The current war has been precipitated by Ukraine seeking to formally join NATO while securing the approval of US imperialism for its security strategy aimed at the conquest of the Crimea, which Russia considers its own territory. Nancy Pelosi, before the provocative visit to Taiwan, said after a visit to Kyiv and a meeting with President Zelensky, that America stands “with Ukraine until victory is won.” US defence secretary Lloyd Austin said “we want to see Russia weakened to the degree that it can’t do the kinds of things that it has done in invading Ukraine.”
US objectives are therefore not limited to those internal to Ukraine but to requirements in relation to Russia, its economy and security, and the balance of power between it and both Russia and China, to which the US quickly turned its sights on the pretext of the Ukraine war. There can be no doubt that the amount of military aid provided by western imperialism has materially affected the dynamics of the war with the effect of turning almost the whole of Ukraine into a proxy for its own interests.
Since these interests are truly world-wide the potential for a global conflict is obvious, even the pro-war left acknowledges this danger while cheerleading Ukrainian armed forces. This awareness does not translate into opposition to the war itself but only to the imposition by the US and NATO of a no-fly zone over Ukraine and the open introduction of their troops on the ground.
It appears therefore that the only inter-imperialist war that can exist for this Left is one that creates the immediate potential for a nuclear exchange. This currently has the effect of allowing an underestimation of the potential for this happening through anything short of direct kinetic combat. Even the right-wing RAND corporation presents scenarios in which US intervention can trigger direct warfare with the potential use of nuclear weapons. Others were noted in the previous post.
It has been argued that there has been no nuclear war between the United States and Russia because conventional war between them is also inconceivable. Except that it has reasonably also been suggested that direct conventional war between them has not occurred because no conflict between them has occurred that has involved the vital interests of both, and from which therefore neither can retreat.
NATO membership of Ukraine, with the possibility of stationing long-range missiles within a short distance from Moscow, coupled with an avowed policy of a direct conventional attack on territory claimed to be part of Russia containing its Black Sea fleet, would obviously seem to involve vital strategic Russian interests. That this scenario has precipitated aggressive Russian action can be a surprise to no one. To pretend therefore that only Russia is responsible for this war lacks any credibility.
Russia has time and time again warned that Ukrainian membership of NATO is a red line. Putin in 2008 ,after the summit in which NATO declared Ukraine would become a member, said that “we view the appearance of a powerful military bloc on our borders . . . as a direct threat to the security of our country.”
It does not matter whether Russian action is morally reprehensible and should be condemned. It is not the job of socialists to right the moral wrongs of world capitalism and the states that it comprises. The job of socialists is to argue and fight for a new society in which such wrongs are abolished, and this means starting from current society and seeking how it can be changed. This is the subject of the long series of posts on this blog on Marx’s alternative to capitalism (here for example), which relies on the independent social and political organisation of the working class across the world supported by other oppressed and exploited classes and layers of the population.

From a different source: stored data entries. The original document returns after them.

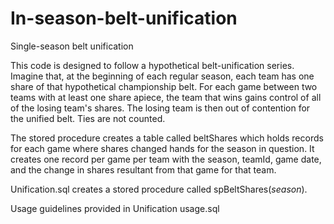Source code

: # In-season-belt-unification
Single-season belt unification

This code is designed to follow a hypothetical belt-unification series.  Imagine that, at the beginning of each regular season, each team has one share of that hypothetical championship belt.  For each game between two teams with at least one share apiece, the team that wins gains control of all of the losing team's shares.  The losing team is then out of contention for the unified belt.  Ties are not counted.

The stored procedure creates a table called beltShares which holds records for each game where shares changed hands for the season in question.  It creates one record per game per team with the season, teamId, game date, and the change in shares resultant from that game for that team.

Unification.sql creates a stored procedure called spBeltShares(<i>season</i>). 

Usage guidelines provided in Unification usage.sql
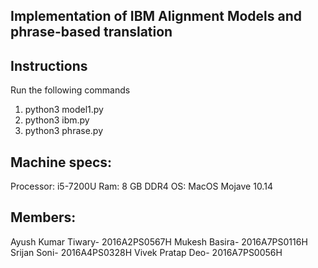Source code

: ## Implementation of IBM Alignment Models and phrase-based translation

## Instructions
Run the following commands
   1) python3 model1.py
   2) python3 ibm.py
   3) python3 phrase.py

## Machine specs:
Processor: i5-7200U
Ram: 8 GB DDR4
OS: MacOS Mojave 10.14

## Members:
Ayush Kumar Tiwary- 2016A2PS0567H
Mukesh Basira- 2016A7PS0116H
Srijan Soni- 2016A4PS0328H
Vivek Pratap Deo- 2016A7PS0056H
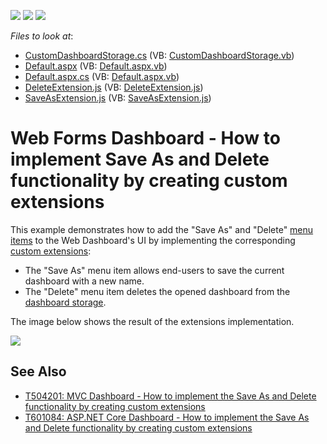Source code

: <!-- default badges list -->
![](https://img.shields.io/endpoint?url=https://codecentral.devexpress.com/api/v1/VersionRange/128580451/17.2.8%2B)
[![](https://img.shields.io/badge/Open_in_DevExpress_Support_Center-FF7200?style=flat-square&logo=DevExpress&logoColor=white)](https://supportcenter.devexpress.com/ticket/details/T466761)
[![](https://img.shields.io/badge/📖_How_to_use_DevExpress_Examples-e9f6fc?style=flat-square)](https://docs.devexpress.com/GeneralInformation/403183)
<!-- default badges end -->
<!-- default file list -->
*Files to look at*:

* [CustomDashboardStorage.cs](./CS/AspDashboard_CustomExtension/CustomDashboardStorage.cs) (VB: [CustomDashboardStorage.vb](./VB/AspDashboard_CustomExtension/CustomDashboardStorage.vb))
* [Default.aspx](./CS/AspDashboard_CustomExtension/Default.aspx) (VB: [Default.aspx.vb](./VB/AspDashboard_CustomExtension/Default.aspx.vb))
* [Default.aspx.cs](./CS/AspDashboard_CustomExtension/Default.aspx.cs) (VB: [Default.aspx.vb](./VB/AspDashboard_CustomExtension/Default.aspx.vb))
* [DeleteExtension.js](./CS/AspDashboard_CustomExtension/Scripts/DeleteExtension.js) (VB: [DeleteExtension.js](./VB/AspDashboard_CustomExtension/Scripts/DeleteExtension.js))
* [SaveAsExtension.js](./CS/AspDashboard_CustomExtension/Scripts/SaveAsExtension.js) (VB: [SaveAsExtension.js](./VB/AspDashboard_CustomExtension/Scripts/SaveAsExtension.js))
<!-- default file list end -->
# Web Forms Dashboard - How to implement Save As and Delete functionality by creating custom extensions

This example demonstrates how to add the "Save As" and "Delete" [menu items](https://docs.devexpress.com/Dashboard/117444) to the Web Dashboard's UI by implementing the corresponding [custom extensions](https://docs.devexpress.com/Dashboard/117543):

* The "Save As" menu item allows end-users to save the current dashboard with a new name.
* The "Delete" menu item deletes the opened dashboard from the [dashboard storage](https://docs.devexpress.com/Dashboard/116299).

The image below shows the result of the extensions implementation.

![](readme.png)

## See Also

- [T504201: MVC Dashboard - How to implement the Save As and Delete functionality by creating custom extensions](https://github.com/DevExpress-Examples/mvc-dashboard-how-to-define-extensions-providing-the-save-as-and-delete-functionality-t504201)
- [T601084: ASP.NET Core Dashboard - How to implement the Save As and Delete functionality by creating custom extensions](https://github.com/DevExpress-Examples/aspnet-core-dashboard-how-to-implement-the-save-as-and-delete-functionality-by-creating-cu-t601084)

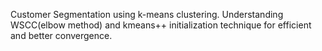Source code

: Customer Segmentation using k-means clustering.
Understanding WSCC(elbow method) and kmeans++ initialization technique for efficient and better convergence.

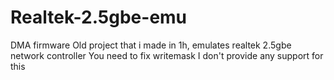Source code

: # Realtek-2.5gbe-emu
DMA firmware
Old project that i made in 1h, emulates realtek 2.5gbe network controller
You need to fix writemask
I don't provide any support for this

This will not be done by defending the prerogatives of capitalist states on the grounds that they have provoked invasion by other bigger capitalist powers, or the idiot view that we should defend their right to join imperialist military alliances. We should oppose both the Russian invasion and the participation of western imperialism because only this identifies the sources of the war and the enemies of workers suffering from it directly and indirectly.
Gilbert Achcar of the Fourth International says that the war in Ukraine is not an inter-imperialist war because such a war ‘is a direct war, and not one by proxy, between two powers . . .’ In the last couple of decades the phenomenon of imperialist proxy wars has had a resurgence and the most significant wars of the last few decades have all been proxy wars of one variety or another, either originating or developing as such, including Iraq, Afghanistan, Syria, Libya and others.
It does indeed matter that US and NATO imperialism is not attempting to impose a no-fly zone or placing large numbers of troops on the front-line but refusal to call this an inter-imperialist proxy war has led to a position in which the actions of US/NATO imperialism is supported (through supply of arms) and the actions of the reactionary proxy (the Ukrainian state) are openly celebrated.
The war in Ukraine has brought the proxy mode of war increasingly adopted by imperialism to a new level, not only because of the scale of the war and the military support provided, not only because the proxy is a large state and is directly fighting Russia and not some Russian proxy, but because it involves the perceived vital interests of Russia. We need only consider the response of US imperialism if Russia was pouring weapons into an anti-US Mexico that had declared its intention to reconquer Texas to appreciate the view of the Russian capitalist state. We can now see the provocation involved by successive reactionary Ukrainian governments including putting the objective of NATO membership into the constitution guided by an increasingly ultra-nationalist ideology.
Understanding that what we are seeing is an imperialist proxy war leads us to oppose both US imperialism and the Russian state and in doing so strengthens the independent political position of the working class. If the road to freedom lies in appealing to the assistance of either US imperialism or Russia the working class will never learn to look to itself.